- [What the task asks]:
Every line below that mentions the word "Dataset" should be copied out.

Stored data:
= = = = =

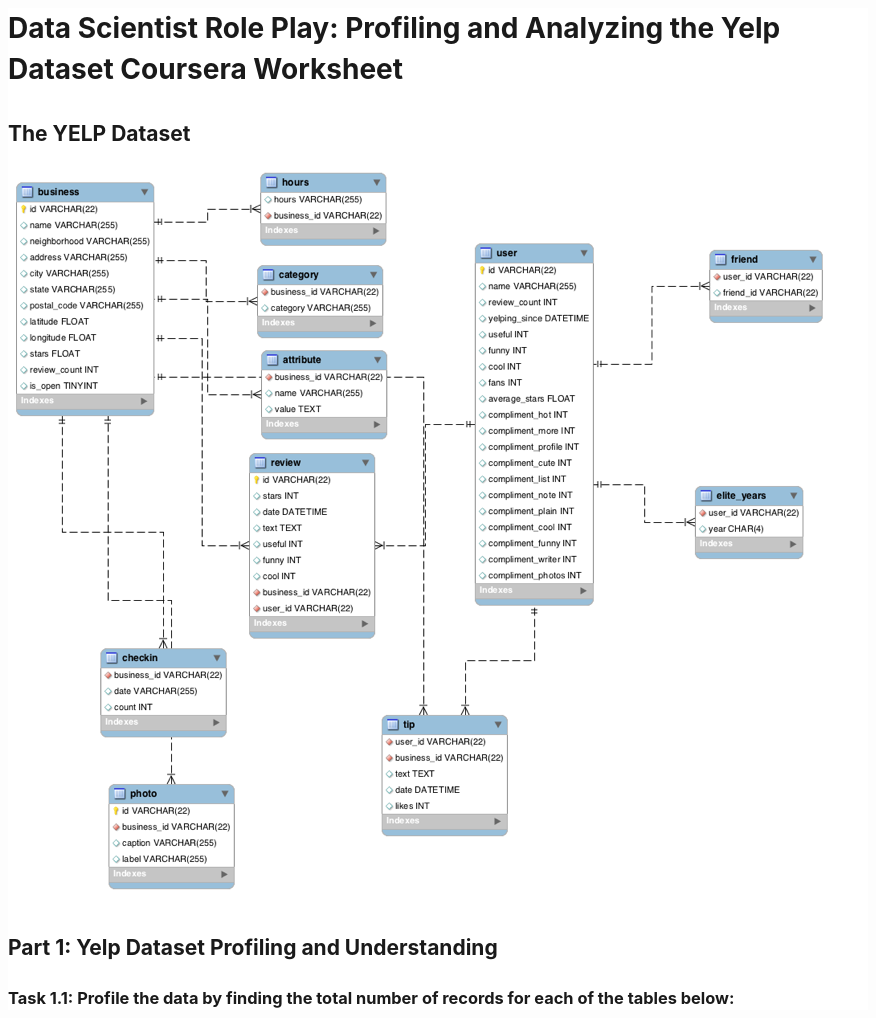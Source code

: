 # Data Scientist Role Play: Profiling and Analyzing the Yelp Dataset Coursera Worksheet

## The YELP Dataset
![Yelp ER Diagram](YelpDiagram.png)

## Part 1: Yelp Dataset Profiling and Understanding

### Task 1.1: Profile the data by finding the total number of records for each of the tables below:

= = = = =

- [The completed task]:
: # Data Scientist Role Play: Profiling and Analyzing the Yelp Dataset Coursera Worksheet
## The YELP Dataset
## Part 1: Yelp Dataset Profiling and Understanding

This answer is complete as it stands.